I hope I can get help here. My stepkids ps3 bit the dust with the flashing ylod. We reflowed it, and when it was back together, we tried it out. at first it started up, then went off. Then, it wouldn't even turn on at all. about a month later (yesterday) I took it apart, checked all connections, and tried it again. Well, it started with the green light, and flashing blue light....then after a few seconds, it went to a flashing red light.

My stepson said he did some research and wad informed it was the power supply. So we were looking for one, but I decided to check here before spending the money and maybe finding out it wasn't that after all.

Does anyone have an idea what the flashing red light might mean in this case? It can't be hot because it never starts up.

?????thanks in advance for any help. This forum has been a big help in the tv repair department.

JIm


----------



## Ares (Nov 23, 2009)

Some of the most common YLOD causes are usually the CELL/RSX separate from the motherboard or something inside the PSU goes (fuse, partial power, cap, etc...).
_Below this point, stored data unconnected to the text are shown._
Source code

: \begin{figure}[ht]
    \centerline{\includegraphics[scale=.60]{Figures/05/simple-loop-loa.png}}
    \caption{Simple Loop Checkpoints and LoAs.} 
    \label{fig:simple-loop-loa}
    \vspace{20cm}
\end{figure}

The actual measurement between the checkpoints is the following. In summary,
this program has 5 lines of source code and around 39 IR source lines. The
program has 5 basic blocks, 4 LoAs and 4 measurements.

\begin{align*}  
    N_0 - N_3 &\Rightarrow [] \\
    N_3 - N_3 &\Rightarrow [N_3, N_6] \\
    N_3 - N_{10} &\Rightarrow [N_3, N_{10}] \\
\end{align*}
The problem here is that with YLOD it's really a General Hardware Failure so you'll really have to troubleshoot everything to determine the cause.


----------



## Jim Howard (Oct 26, 2010)

just for clarification. it does not flash yellow now....only red, AFTER green with flashing blue....Hope that helps a little.


----------



## Ares (Nov 23, 2009)

When you turn it on from stand-by mode does it go green/blue light, 3beeps and then red?


----------



## Jim Howard (Oct 26, 2010)

when it is turned on, switch in back, it goes green with blue flashing...then it goes flashing red, no beeps.


----------



## Ares (Nov 23, 2009)

From what your describing it's internal component failure, you will need to test the power supply with a multimeter in order to be sure that it's the offending party.


----------



## Jim Howard (Oct 26, 2010)

does anyone have the readings at the different output points? I do have a digital multimeter.


----------



## Ares (Nov 23, 2009)

What is the model number of your PSU? It should say something like APS or EADP then model number on the underside.


----------



## Jim Howard (Oct 26, 2010)

aps-231


----------



## Ares (Nov 23, 2009)

Ok the APS-231 the outputs on the underside will be 12v and for the pinouts 

Pinouts


Power Switch (+3,3V)
 Ground
 Ground
 +5V DC
 +5V DC


----------